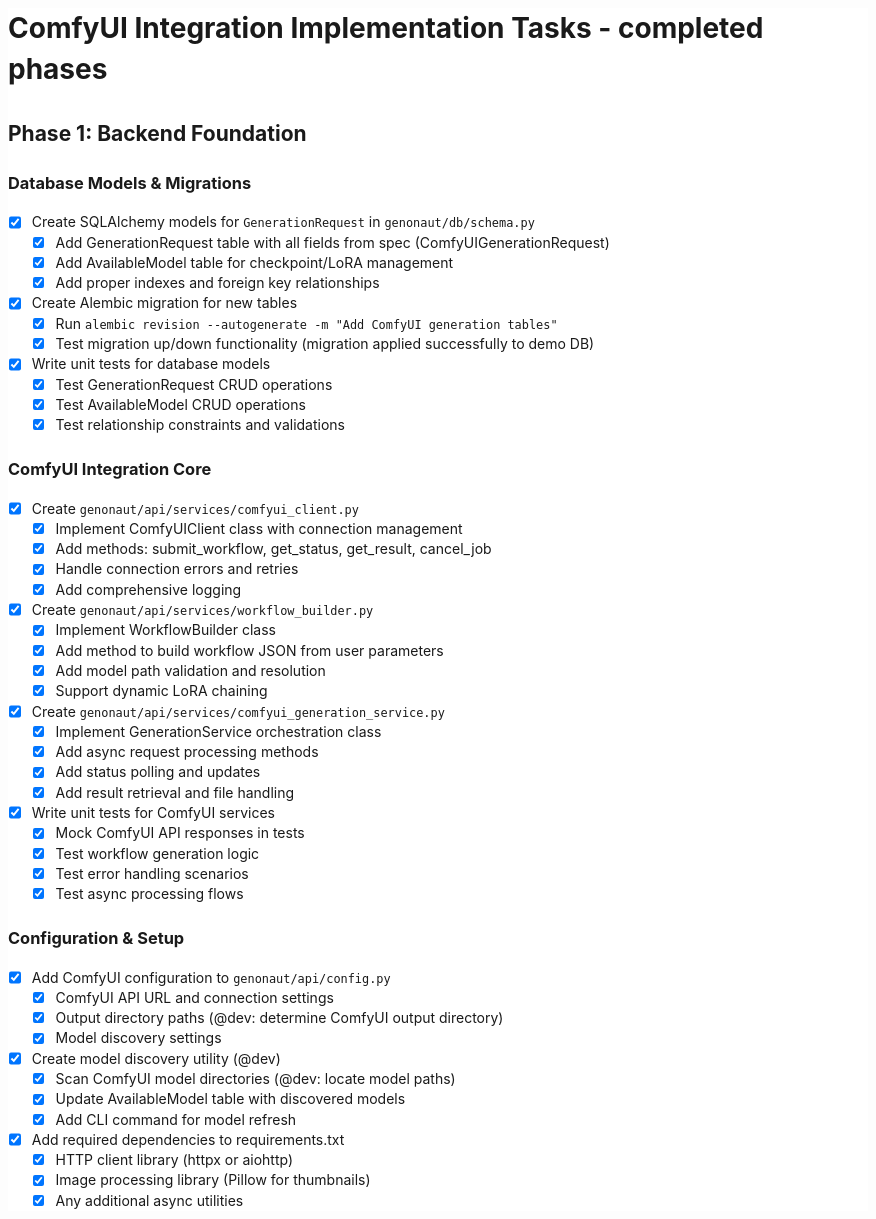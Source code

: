 # ComfyUI Integration Implementation Tasks - completed phases
## Phase 1: Backend Foundation

### Database Models & Migrations
- [x] Create SQLAlchemy models for `GenerationRequest` in `genonaut/db/schema.py`
  - [x] Add GenerationRequest table with all fields from spec (ComfyUIGenerationRequest)
  - [x] Add AvailableModel table for checkpoint/LoRA management
  - [x] Add proper indexes and foreign key relationships
- [x] Create Alembic migration for new tables
  - [x] Run `alembic revision --autogenerate -m "Add ComfyUI generation tables"`
  - [x] Test migration up/down functionality (migration applied successfully to demo DB)
- [x] Write unit tests for database models
  - [x] Test GenerationRequest CRUD operations
  - [x] Test AvailableModel CRUD operations
  - [x] Test relationship constraints and validations

### ComfyUI Integration Core
- [x] Create `genonaut/api/services/comfyui_client.py`
  - [x] Implement ComfyUIClient class with connection management
  - [x] Add methods: submit_workflow, get_status, get_result, cancel_job
  - [x] Handle connection errors and retries
  - [x] Add comprehensive logging
- [x] Create `genonaut/api/services/workflow_builder.py`
  - [x] Implement WorkflowBuilder class
  - [x] Add method to build workflow JSON from user parameters
  - [x] Add model path validation and resolution
  - [x] Support dynamic LoRA chaining
- [x] Create `genonaut/api/services/comfyui_generation_service.py`
  - [x] Implement GenerationService orchestration class
  - [x] Add async request processing methods
  - [x] Add status polling and updates
  - [x] Add result retrieval and file handling
- [x] Write unit tests for ComfyUI services
  - [x] Mock ComfyUI API responses in tests
  - [x] Test workflow generation logic
  - [x] Test error handling scenarios
  - [x] Test async processing flows

### Configuration & Setup
- [x] Add ComfyUI configuration to `genonaut/api/config.py`
  - [x] ComfyUI API URL and connection settings
  - [x] Output directory paths (@dev: determine ComfyUI output directory)
  - [x] Model discovery settings
- [x] Create model discovery utility (@dev)
  - [x] Scan ComfyUI model directories (@dev: locate model paths)
  - [x] Update AvailableModel table with discovered models
  - [x] Add CLI command for model refresh
- [x] Add required dependencies to requirements.txt
  - [x] HTTP client library (httpx or aiohttp)
  - [x] Image processing library (Pillow for thumbnails)
  - [x] Any additional async utilities
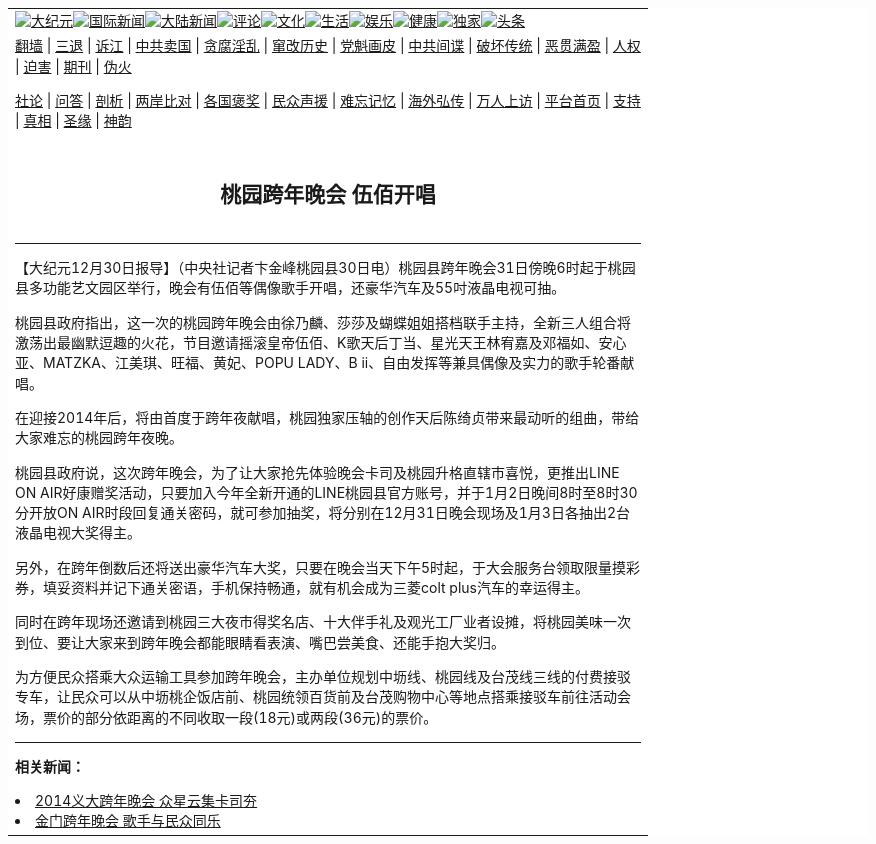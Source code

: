 <a name="1" id="1" target="_blank"></a><span id="1"></span>
<table align=center border="0"><tr><td colspan="2" VALIGN=TOP><a href="https://github.com/rjaibf3738/djy/blob/master/gb/nsc413.md#1"><img src="https://raw.githubusercontent.com/rjaibf3738/www/master/t/djy/1.jpg" title="大纪元"></a><a href="https://github.com/rjaibf3738/djy/blob/master/gb/n24hr.md#1"><img src="https://raw.githubusercontent.com/rjaibf3738/www/master/t/djy/3.jpg" title="国际新闻"></a><a href="https://github.com/rjaibf3738/djy/blob/master/gb/nsc413.md#1"><img src="https://raw.githubusercontent.com/rjaibf3738/www/master/t/djy/4.jpg" title="大陆新闻"></a><a href="https://github.com/rjaibf3738/djy/blob/master/gb/news392.md#1"><img src="https://raw.githubusercontent.com/rjaibf3738/www/master/t/djy/5.jpg" title="评论"></a><a href="https://github.com/rjaibf3738/djy/blob/master/gb/news2007.md#1"><img src="https://raw.githubusercontent.com/rjaibf3738/www/master/t/djy/6.jpg" title="文化"></a><a href="https://github.com/rjaibf3738/djy/blob/master/gb/news2008.md#1"><img src="https://raw.githubusercontent.com/rjaibf3738/www/master/t/djy/7.jpg" title="生活"></a><a href="https://github.com/rjaibf3738/djy/blob/master/gb/ncyule.md#1"><img src="https://raw.githubusercontent.com/rjaibf3738/www/master/t/djy/8.jpg" title="娱乐"></a><a href="https://github.com/rjaibf3738/djy/blob/master/gb/nsc1002.md#1"><img src="https://raw.githubusercontent.com/rjaibf3738/www/master/t/djy/9.jpg" title="健康"><a href="https://github.com/rjaibf3738/djy/blob/master/gb/nf6092.md#1"><img src="https://raw.githubusercontent.com/rjaibf3738/www/master/t/djy/10a.jpg" title="独家"></a><a href="https://github.com/rjaibf3738/djy/blob/master/gb/nf4514.md#1"><img src="https://raw.githubusercontent.com/rjaibf3738/www/master/t/djy/12a.jpg" title="头条"></a></td></tr>
<tr><td colspan="2" VALIGN=TOP><a target="_blank" href="https://github.com/rjaibf3738/www/blob/master/README.md?zsrh#1">翻墙</a> | <a target="_blank" href="https://github.com/rjaibf3738/djy/blob/master/gb/nf5657.md#1">三退</a> | <a target="_blank" href="https://github.com/rjaibf3738/djy/blob/master/gb/nf6124.md#1">诉江</a> | <a target="_blank" href="https://github.com/rjaibf3738/djy/blob/master/gb/nf1176117.md#1">中共卖国</a> | <a target="_blank" href="https://github.com/rjaibf3738/djy/blob/master/gb/nf5773.md#1">贪腐淫乱</a> | <a target="_blank" href="https://github.com/rjaibf3738/djy/blob/master/gb/nf1176115.md#1">窜改历史</a> | <a target="_blank" href="https://github.com/rjaibf3738/djy/blob/master/gb/nf1176107.md#1">党魁画皮</a> | <a target="_blank" href="https://github.com/rjaibf3738/djy/blob/master/gb/nf1320400.md#1">中共间谍</a> | <a target="_blank" href="https://github.com/rjaibf3738/djy/blob/master/gb/nf1176114.md#1">破坏传统</a> | <a target="_blank" href="https://github.com/rjaibf3738/ntdtv/blob/master/gb/prog447_1.md#1">恶贯满盈</a> | <a target="_blank" href="https://github.com/rjaibf3738/djy/blob/master/gb/ncid278.md#1">人权</a> | <a target="_blank" href="https://github.com/rjaibf3738/djy/blob/master/gb/nf1176111.md#1">迫害</a> | <a target="_blank" href="https://gitlab.com/szzdlab/mh-qikan/blob/master/README.md#1">期刊</a> | <a target="_blank" href="https://github.com/rjaibf3738/djy/blob/master/gb/nf5562.md#1">伪火</a></p><p><a target="_blank" href="https://github.com/rjaibf3738/djy/blob/master/gb/9p.md#1">社论</a> | <a target="_blank" href="https://github.com/rjaibf3738/djy/blob/master/gb/nf4378.md#1">问答</a> | <a target="_blank" href="https://github.com/rjaibf3738/djy/blob/master/gb/nf5792.md#1">剖析</a> | <a target="_blank" href="https://github.com/rjaibf3738/djy/blob/master/gb/nf5735.md#1">两岸比对</a> | <a target="_blank" href="https://github.com/rjaibf3738/djy/blob/master/gb/nf6119.md#1">各国褒奖</a> | <a target="_blank" href="https://github.com/rjaibf3738/djy/blob/master/gb/nf6120.md#1">民众声援</a> | <a target="_blank" href="https://github.com/rjaibf3738/djy/blob/master/gb/nf1188594.md#1">难忘记忆</a> | <a target="_blank" href="https://github.com/rjaibf3738/djy/blob/master/gb/nf3180.md#1">海外弘传</a> | <a target="_blank" href="https://github.com/rjaibf3738/djy/blob/master/gb/nf5410.md#1">万人上访</a> | <a target="_blank" href="https://github.com/rjaibf3738/www/blob/master/README.md?zsrh#1">平台首页</a> | <a target="_blank" href="https://github.com/rjaibf3738/djy/blob/master/gb/nf4386.md#1">支持</a> | <a target="_blank" href="https://github.com/rjaibf3738/djy/blob/master/gb/nf4389.md#1">真相</a> | <a target="_blank" href="https://github.com/rjaibf3738/djy/blob/master/gb/nf5790.md#1">圣缘</a> | <a target="_blank" href="https://github.com/rjaibf3738/djy/blob/master/gb/nf4786.md#1">神韵</a></td></tr>
<tr><td VALIGN=TOP width="626"><h2 align=center>桃园跨年晚会  伍佰开唱</h2>

<h6></h6>
<hr>
<p>【大纪元12月30日报导】（中央社记者卞金峰桃园县30日电）桃园县<ahref="https://github.com/rjaibf3738/djy/blob/master/gb/tag/%E8%B7%A8%E5%B9%B4%E6%99%9A%E4%BC%9A.md#1">跨年晚会</a>31日傍晚6时起于桃园县多功能艺文园区举行，晚会有伍佰等偶像歌手开唱，还豪华汽车及55吋液晶电视可抽。</p>
<p>桃园县政府指出，这一次的桃园<ahref="https://github.com/rjaibf3738/djy/blob/master/gb/tag/%E8%B7%A8%E5%B9%B4%E6%99%9A%E4%BC%9A.md#1">跨年晚会</a>由徐乃麟、莎莎及蝴蝶姐姐搭档联手主持，全新三人组合将激荡出最幽默逗趣的火花，节目邀请摇滚皇帝伍佰、K歌天后丁当、星光天王林宥嘉及邓福如、安心亚、MATZKA、江美琪、旺福、黄妃、POPU LADY、B ii、自由发挥等兼具偶像及实力的歌手轮番献唱。</p>
<p>在迎接2014年后，将由首度于跨年夜献唱，桃园独家压轴的创作天后陈绮贞带来最动听的组曲，带给大家难忘的桃园跨年夜晚。</p>
<p>桃园县政府说，这次跨年晚会，为了让大家抢先体验晚会卡司及桃园升格直辖市喜悦，更推出LINE ON AIR好康赠奖活动，只要加入今年全新开通的LINE桃园县官方账号，并于1月2日晚间8时至8时30分开放ON AIR时段回复通关密码，就可参加抽奖，将分别在12月31日晚会现场及1月3日各抽出2台液晶电视大奖得主。</p>
<p>另外，在跨年倒数后还将送出豪华汽车大奖，只要在晚会当天下午5时起，于大会服务台领取限量摸彩券，填妥资料并记下通关密语，手机保持畅通，就有机会成为三菱colt plus汽车的幸运得主。</p>
<p>同时在跨年现场还邀请到桃园三大夜市得奖名店、十大伴手礼及观光工厂业者设摊，将桃园美味一次到位、要让大家来到跨年晚会都能眼睛看表演、嘴巴尝美食、还能手抱大奖归。</p>
<p>为方便民众搭乘大众运输工具参加跨年晚会，主办单位规划中坜线、桃园线及台茂线三线的付费接驳专车，让民众可以从中坜桃企饭店前、桃园统领百货前及台茂购物中心等地点搭乘接驳车前往活动会场，票价的部分依距离的不同收取一段(18元)或两段(36元)的票价。</p>

<hr>


<strong>相关新闻：</strong>
<li><a href="https://github.com/rjaibf3738/djy/blob/master/gb/13/12/21/n4039536.md#1">2014义大跨年晚会 众星云集卡司夯</a></li>
<li><a href="https://github.com/rjaibf3738/djy/blob/master/gb/13/12/22/n4040293.md#1">金门跨年晚会 歌手与民众同乐</a></li>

------

Your goal:
Pictures stay out; output the lines from the top of the listing above through the line containing "- [x] Add GenerationRequest", exactly as they stand.

The completed task:
Source code

: # ComfyUI Integration Implementation Tasks - completed phases
## Phase 1: Backend Foundation

### Database Models & Migrations
- [x] Create SQLAlchemy models for `GenerationRequest` in `genonaut/db/schema.py`
  - [x] Add GenerationRequest table with all fields from spec (ComfyUIGenerationRequest)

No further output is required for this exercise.